Nel contesto scientifico che si occupava della questione si è innescato un deciso dibattito tra chi interpretava la mitigazione del rischio sismico in termini di “sicurezza” dei manufatti, e chi (in particolare, gli urbanisti) invece attribuiva centralità ad una visione della città e del territorio come sistemi complessi, e dunque riteneva che una strategia di mitigazione dovesse andare oltre l’attenzione al singolo elemento per considerare le infinite interazioni di diversa natura che si esplicano in un contesto insediativo. Una semplice constatazione dava forza a questa seconda tesi: anche se si fosse riusciti, imponendo determinate regole, a far costruire i nuovi manufatti con tecnologie adeguate a resistere al sisma, permaneva comunque l’impossibilità concreta (anche in termini economici) di “mettere in sicurezza” tutti i manufatti esistenti.

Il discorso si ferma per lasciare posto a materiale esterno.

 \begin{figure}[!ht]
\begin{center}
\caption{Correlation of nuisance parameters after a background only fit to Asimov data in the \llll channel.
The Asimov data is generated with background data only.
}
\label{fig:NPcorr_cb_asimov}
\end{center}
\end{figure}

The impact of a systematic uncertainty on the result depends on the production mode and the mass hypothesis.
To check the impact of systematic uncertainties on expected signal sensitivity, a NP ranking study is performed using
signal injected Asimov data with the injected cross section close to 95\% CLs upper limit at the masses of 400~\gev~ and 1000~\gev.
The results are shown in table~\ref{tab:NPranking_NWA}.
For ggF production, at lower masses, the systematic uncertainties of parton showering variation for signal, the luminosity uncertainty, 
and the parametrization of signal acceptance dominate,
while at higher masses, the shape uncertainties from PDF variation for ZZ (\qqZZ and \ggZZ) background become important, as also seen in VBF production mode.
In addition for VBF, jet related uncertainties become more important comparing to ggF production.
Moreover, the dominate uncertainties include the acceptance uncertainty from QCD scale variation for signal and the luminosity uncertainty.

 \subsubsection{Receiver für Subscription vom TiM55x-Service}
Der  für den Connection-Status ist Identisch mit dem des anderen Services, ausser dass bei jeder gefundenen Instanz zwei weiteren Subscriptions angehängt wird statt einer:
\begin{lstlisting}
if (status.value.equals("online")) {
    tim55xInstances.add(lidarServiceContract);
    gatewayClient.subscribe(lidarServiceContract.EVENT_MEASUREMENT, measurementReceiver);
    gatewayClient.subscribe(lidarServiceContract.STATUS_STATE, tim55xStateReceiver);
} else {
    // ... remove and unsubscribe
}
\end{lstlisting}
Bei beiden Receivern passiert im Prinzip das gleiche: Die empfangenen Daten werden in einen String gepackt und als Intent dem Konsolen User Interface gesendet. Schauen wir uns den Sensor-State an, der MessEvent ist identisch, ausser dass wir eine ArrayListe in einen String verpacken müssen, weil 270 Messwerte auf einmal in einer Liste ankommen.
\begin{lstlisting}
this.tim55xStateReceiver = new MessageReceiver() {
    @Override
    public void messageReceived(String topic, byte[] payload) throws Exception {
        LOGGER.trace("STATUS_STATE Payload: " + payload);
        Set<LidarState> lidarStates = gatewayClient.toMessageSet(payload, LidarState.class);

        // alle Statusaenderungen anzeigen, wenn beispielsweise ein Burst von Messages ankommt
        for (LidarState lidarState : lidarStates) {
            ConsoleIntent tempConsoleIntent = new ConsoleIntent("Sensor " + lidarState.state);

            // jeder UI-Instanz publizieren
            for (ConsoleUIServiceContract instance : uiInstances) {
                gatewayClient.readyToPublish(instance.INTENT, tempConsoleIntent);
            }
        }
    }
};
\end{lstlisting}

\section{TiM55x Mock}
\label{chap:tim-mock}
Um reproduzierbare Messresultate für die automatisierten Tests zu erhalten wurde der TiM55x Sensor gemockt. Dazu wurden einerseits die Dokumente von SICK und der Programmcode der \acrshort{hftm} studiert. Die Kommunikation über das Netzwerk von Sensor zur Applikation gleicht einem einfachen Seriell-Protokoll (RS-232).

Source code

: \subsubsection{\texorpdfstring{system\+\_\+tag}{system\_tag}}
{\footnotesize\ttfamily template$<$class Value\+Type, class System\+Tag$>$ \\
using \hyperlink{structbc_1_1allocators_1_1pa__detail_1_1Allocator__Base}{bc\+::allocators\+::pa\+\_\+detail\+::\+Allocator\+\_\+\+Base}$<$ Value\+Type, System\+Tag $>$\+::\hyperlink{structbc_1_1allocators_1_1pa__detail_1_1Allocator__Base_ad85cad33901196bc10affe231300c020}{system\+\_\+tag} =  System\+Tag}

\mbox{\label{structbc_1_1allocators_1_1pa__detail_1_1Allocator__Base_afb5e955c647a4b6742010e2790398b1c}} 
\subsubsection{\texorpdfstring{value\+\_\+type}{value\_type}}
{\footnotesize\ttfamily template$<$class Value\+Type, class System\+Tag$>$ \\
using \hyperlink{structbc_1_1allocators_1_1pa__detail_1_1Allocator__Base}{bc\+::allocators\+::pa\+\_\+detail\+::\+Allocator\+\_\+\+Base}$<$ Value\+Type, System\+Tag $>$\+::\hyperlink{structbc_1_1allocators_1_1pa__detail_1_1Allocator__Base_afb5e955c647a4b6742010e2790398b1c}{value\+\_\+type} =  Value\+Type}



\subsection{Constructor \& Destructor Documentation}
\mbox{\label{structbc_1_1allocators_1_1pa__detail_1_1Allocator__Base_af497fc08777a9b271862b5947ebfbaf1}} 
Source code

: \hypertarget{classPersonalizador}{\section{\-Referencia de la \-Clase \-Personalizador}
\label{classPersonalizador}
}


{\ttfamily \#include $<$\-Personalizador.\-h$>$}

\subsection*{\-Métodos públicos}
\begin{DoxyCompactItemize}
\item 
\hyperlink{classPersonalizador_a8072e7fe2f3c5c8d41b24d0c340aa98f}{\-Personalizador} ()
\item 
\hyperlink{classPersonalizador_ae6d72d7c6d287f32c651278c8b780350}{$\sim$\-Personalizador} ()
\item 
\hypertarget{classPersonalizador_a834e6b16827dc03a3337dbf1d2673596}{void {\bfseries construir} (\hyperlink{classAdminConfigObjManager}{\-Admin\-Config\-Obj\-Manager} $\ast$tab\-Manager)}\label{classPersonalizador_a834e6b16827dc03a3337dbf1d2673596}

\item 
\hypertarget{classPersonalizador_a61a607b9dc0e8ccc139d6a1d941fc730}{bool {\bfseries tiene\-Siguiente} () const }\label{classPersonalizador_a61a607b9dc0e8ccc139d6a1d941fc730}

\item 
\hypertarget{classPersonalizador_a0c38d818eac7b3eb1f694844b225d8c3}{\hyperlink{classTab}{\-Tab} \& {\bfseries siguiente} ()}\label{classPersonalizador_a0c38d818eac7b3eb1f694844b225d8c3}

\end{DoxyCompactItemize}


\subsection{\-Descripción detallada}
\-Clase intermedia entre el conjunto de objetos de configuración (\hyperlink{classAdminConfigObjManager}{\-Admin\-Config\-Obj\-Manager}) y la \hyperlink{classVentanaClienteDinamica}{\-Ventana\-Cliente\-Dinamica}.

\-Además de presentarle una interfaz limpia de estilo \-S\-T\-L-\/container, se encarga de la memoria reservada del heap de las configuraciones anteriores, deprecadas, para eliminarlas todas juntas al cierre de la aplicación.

A questa fase “dinamica” ha poi fatto seguito un progressivo affievolirsi delle attività; non che tutto si sia fermato, piuttosto l’attenzione è andata sfumando, e con lei il “senso del problema”, la sua coscienza collettiva. Gli eventi più recenti, forse perché non così disastrosi come quelli della fine degli anni ’70, sono passati senza trovare sedimento, sia nella sfera politica che nella memoria individuale e collettiva.

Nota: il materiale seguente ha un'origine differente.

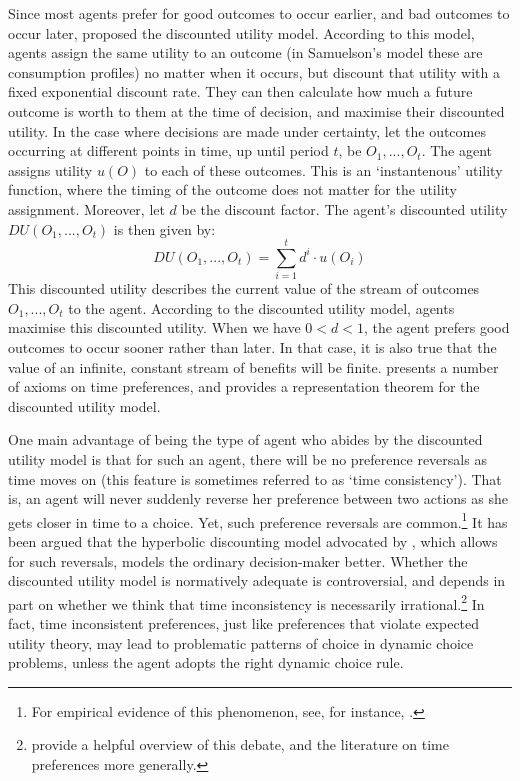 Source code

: Since most agents prefer for good outcomes to occur earlier, and bad outcomes to occur later, \citet{Samuelson1937} proposed the discounted utility model. According to this model, agents assign the same utility to an outcome (in Samuelson's model these are consumption profiles) no matter when it occurs, but discount that utility with a fixed exponential discount rate. They can then calculate how much a future outcome is worth to them at the time of decision, and maximise their discounted utility. In the case where decisions are made under certainty, let the outcomes occurring at different points in time, up until period $t$, be $O_1, ..., O_t$. The agent assigns utility $u(O)$ to each of these outcomes. This is an `instantenous' utility function, where the timing of the outcome does not matter for the utility assignment. Moreover, let $d$ be the discount factor. The agent's discounted utility $DU(O_1, ..., O_t)$ is then given by:
$$DU(O_1, ..., O_t) = \sum\limits_{i=1}^t d^i \cdot u (O_{i})$$
This discounted utility describes the current value of the stream of outcomes $O_1, ..., O_t$ to the agent. According to the discounted utility model, agents maximise this discounted utility. When we have $0 < d < 1$, the agent prefers good outcomes to occur sooner rather than later. In that case, it is also true that the value of an infinite, constant stream of benefits will be finite. \citet{Koopmans1960} presents a number of axioms on time preferences, and provides a representation theorem for the discounted utility model.

One main advantage of being the type of agent who abides by the discounted utility model is that for such an agent, there will be no preference reversals as time moves on (this feature is sometimes referred to as `time consistency'). That is, an agent will never suddenly reverse her preference between two actions as she gets closer in time to a choice. Yet, such preference reversals are common.\footnote{For empirical evidence of this phenomenon, see, for instance, \citet{Thaler1981}.} It has been argued that the hyperbolic discounting model advocated by \citet{Ainslie1992}, which allows for such reversals, models the ordinary decision-maker better. Whether the discounted utility model is normatively adequate is controversial, and depends in part on whether we think that time inconsistency is necessarily irrational.\footnote{\citet{Fredericketal2002} provide a helpful overview of this debate, and the literature on time preferences more generally.} In fact, time inconsistent preferences, just like preferences that violate expected utility theory, may lead to problematic patterns of choice in dynamic choice problems, unless the agent adopts the right dynamic choice rule.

Temo che, oggi, il problema non sia (solo) il governo Berlusconi, ma qualcosa di più immanente e sedimentato: l’incapacità di una collettività di conservare memorie, e di farne discendere prospettive e strategie d’azione. (…) In conclusione, ritengo che sia essenziale una sensibilizzazione a livello individuale e collettivo. Ciò rimanda a due grandi obiettivi di portata ben più ampia: la riappropriazione della coscienza collettiva del territorio e la centralità dell’approccio politico-strategico nell’interazione tra contesti locali e contesto globale. Obiettivi che dovrebbero essere inseriti senza indugio in un programma volto a ridefinire riferimenti costitutivi e strategie della malconcia sinistra nostrana.